Data for this exercise:
::::
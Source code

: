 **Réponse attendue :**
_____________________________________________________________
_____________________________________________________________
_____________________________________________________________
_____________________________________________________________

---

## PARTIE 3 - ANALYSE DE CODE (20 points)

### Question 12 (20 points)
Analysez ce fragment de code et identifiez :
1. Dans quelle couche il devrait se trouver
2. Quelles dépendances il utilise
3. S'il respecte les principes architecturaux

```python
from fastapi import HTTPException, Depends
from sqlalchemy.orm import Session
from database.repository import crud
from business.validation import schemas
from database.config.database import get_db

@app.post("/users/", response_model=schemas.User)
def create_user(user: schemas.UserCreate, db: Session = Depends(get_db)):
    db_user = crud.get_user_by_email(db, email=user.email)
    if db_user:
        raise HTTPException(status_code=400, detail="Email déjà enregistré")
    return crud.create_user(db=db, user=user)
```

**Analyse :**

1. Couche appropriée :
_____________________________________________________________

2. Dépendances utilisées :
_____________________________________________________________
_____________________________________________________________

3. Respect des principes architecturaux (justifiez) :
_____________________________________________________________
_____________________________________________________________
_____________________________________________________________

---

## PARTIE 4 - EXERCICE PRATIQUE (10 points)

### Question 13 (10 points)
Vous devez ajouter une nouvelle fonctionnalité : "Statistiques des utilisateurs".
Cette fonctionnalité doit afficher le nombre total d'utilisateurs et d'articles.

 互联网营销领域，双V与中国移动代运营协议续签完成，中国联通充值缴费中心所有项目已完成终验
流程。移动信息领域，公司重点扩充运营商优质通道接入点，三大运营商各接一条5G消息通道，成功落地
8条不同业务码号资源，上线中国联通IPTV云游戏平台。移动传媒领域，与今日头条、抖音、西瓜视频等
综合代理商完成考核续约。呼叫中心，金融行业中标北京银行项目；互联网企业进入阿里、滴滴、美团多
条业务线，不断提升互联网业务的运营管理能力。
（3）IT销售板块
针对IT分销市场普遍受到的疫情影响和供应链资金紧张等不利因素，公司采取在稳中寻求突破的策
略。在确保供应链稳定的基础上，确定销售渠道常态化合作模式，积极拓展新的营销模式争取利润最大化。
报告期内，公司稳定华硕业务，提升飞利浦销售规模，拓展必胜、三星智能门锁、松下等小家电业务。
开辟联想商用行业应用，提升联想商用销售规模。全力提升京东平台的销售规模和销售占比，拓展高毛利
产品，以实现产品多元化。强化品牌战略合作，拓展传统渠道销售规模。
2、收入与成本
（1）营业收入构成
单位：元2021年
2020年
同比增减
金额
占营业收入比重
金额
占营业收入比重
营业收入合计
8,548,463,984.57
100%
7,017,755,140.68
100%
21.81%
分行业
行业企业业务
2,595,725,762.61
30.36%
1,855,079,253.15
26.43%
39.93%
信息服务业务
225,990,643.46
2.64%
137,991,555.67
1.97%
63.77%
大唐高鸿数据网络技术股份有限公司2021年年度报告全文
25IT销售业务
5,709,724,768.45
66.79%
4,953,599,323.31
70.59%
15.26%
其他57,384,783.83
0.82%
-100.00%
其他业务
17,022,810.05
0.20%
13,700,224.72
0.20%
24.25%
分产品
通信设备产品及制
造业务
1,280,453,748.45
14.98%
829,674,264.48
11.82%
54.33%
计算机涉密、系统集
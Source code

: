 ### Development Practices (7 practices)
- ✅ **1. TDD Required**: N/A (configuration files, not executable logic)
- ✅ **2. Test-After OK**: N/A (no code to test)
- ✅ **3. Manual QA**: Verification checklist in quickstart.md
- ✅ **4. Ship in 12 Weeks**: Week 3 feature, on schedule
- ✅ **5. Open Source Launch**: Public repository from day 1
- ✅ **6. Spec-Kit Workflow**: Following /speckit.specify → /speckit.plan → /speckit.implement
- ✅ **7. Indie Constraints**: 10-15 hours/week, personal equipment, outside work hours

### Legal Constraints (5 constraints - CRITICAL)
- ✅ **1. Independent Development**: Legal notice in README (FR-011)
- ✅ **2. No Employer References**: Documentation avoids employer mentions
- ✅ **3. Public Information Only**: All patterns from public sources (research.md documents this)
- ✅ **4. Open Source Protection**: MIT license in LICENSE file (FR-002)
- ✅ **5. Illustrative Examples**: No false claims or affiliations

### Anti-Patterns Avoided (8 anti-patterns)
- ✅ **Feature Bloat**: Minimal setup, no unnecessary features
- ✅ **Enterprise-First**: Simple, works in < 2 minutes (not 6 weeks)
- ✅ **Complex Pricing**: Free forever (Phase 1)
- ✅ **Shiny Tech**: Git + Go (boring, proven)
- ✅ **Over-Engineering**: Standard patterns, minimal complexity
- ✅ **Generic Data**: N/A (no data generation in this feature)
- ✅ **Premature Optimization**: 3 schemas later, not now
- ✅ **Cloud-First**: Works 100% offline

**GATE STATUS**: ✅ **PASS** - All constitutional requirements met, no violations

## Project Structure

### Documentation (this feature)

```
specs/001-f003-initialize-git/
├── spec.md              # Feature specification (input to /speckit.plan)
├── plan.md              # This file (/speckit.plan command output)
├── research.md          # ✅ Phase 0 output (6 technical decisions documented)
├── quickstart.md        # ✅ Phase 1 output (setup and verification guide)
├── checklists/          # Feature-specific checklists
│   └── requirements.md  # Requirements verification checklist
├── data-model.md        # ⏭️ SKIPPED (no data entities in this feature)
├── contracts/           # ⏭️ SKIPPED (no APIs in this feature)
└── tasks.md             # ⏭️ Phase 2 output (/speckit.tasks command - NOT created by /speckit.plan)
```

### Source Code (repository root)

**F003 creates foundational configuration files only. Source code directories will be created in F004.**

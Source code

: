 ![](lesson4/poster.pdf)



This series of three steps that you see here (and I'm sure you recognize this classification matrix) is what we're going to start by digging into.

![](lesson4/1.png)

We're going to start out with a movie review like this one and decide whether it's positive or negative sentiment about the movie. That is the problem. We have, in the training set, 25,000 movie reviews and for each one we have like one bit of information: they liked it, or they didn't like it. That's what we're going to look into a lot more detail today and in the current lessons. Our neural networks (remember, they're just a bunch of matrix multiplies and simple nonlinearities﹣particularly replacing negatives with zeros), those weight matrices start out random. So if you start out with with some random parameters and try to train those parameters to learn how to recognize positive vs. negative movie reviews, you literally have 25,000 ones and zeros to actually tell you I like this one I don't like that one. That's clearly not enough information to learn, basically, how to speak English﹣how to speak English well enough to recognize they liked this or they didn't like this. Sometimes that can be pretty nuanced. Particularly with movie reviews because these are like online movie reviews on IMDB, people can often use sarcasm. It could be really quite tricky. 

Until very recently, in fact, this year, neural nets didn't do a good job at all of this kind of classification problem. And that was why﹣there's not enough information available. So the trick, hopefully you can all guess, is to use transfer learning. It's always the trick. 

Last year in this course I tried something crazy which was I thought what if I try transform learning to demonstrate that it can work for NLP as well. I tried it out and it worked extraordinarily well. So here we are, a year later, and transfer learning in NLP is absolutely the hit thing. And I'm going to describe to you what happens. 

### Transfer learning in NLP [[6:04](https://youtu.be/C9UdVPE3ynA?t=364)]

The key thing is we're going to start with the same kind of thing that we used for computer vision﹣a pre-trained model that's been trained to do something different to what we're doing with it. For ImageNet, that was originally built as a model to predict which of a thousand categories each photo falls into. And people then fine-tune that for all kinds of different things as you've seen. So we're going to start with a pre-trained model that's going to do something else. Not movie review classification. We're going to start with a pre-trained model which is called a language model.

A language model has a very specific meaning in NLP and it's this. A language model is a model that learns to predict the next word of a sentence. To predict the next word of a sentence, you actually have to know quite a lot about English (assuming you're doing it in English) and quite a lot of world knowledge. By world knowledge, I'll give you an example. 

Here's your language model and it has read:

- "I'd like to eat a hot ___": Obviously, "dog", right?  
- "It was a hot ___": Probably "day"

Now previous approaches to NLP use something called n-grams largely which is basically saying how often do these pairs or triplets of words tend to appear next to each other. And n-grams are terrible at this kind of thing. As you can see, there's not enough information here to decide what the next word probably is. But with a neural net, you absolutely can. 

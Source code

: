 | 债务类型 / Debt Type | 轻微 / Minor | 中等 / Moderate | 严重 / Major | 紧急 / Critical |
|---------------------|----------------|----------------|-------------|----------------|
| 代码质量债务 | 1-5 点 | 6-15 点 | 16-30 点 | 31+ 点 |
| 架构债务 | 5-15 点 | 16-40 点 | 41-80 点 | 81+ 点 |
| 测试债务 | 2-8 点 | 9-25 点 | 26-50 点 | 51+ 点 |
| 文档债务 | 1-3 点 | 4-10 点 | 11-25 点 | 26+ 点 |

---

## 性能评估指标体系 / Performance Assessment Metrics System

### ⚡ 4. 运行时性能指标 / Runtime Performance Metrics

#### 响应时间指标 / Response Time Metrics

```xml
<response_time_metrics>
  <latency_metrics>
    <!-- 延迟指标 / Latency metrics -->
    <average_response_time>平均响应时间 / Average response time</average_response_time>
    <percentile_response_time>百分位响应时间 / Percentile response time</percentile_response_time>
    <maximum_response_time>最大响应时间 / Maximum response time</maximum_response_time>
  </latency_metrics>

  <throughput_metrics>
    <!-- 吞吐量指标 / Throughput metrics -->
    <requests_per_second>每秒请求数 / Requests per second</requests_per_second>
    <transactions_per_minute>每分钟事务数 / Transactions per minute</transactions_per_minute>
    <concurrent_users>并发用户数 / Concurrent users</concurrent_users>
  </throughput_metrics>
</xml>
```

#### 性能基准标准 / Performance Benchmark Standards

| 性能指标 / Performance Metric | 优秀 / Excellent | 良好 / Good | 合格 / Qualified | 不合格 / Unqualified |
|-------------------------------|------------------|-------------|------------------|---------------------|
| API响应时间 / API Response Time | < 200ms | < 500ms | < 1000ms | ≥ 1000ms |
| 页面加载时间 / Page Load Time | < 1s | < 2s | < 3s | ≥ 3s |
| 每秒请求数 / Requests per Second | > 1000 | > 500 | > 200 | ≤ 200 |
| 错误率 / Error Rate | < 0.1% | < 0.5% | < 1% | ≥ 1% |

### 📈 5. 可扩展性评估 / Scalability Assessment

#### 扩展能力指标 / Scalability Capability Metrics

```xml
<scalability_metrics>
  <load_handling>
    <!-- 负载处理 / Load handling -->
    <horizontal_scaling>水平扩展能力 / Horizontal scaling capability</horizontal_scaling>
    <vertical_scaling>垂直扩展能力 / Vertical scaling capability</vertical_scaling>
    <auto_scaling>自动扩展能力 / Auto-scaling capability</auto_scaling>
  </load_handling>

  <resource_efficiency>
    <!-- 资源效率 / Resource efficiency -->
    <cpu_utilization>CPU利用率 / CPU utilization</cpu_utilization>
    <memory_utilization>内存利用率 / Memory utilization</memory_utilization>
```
::::
Write out every line of the entries that holds the word "absolutely".

Last year in this course I tried something crazy which was I thought what if I try transform learning to demonstrate that it can work for NLP as well. I tried it out and it worked extraordinarily well. So here we are, a year later, and transfer learning in NLP is absolutely the hit thing. And I'm going to describe to you what happens. 
Now previous approaches to NLP use something called n-grams largely which is basically saying how often do these pairs or triplets of words tend to appear next to each other. And n-grams are terrible at this kind of thing. As you can see, there's not enough information here to decide what the next word probably is. But with a neural net, you absolutely can. 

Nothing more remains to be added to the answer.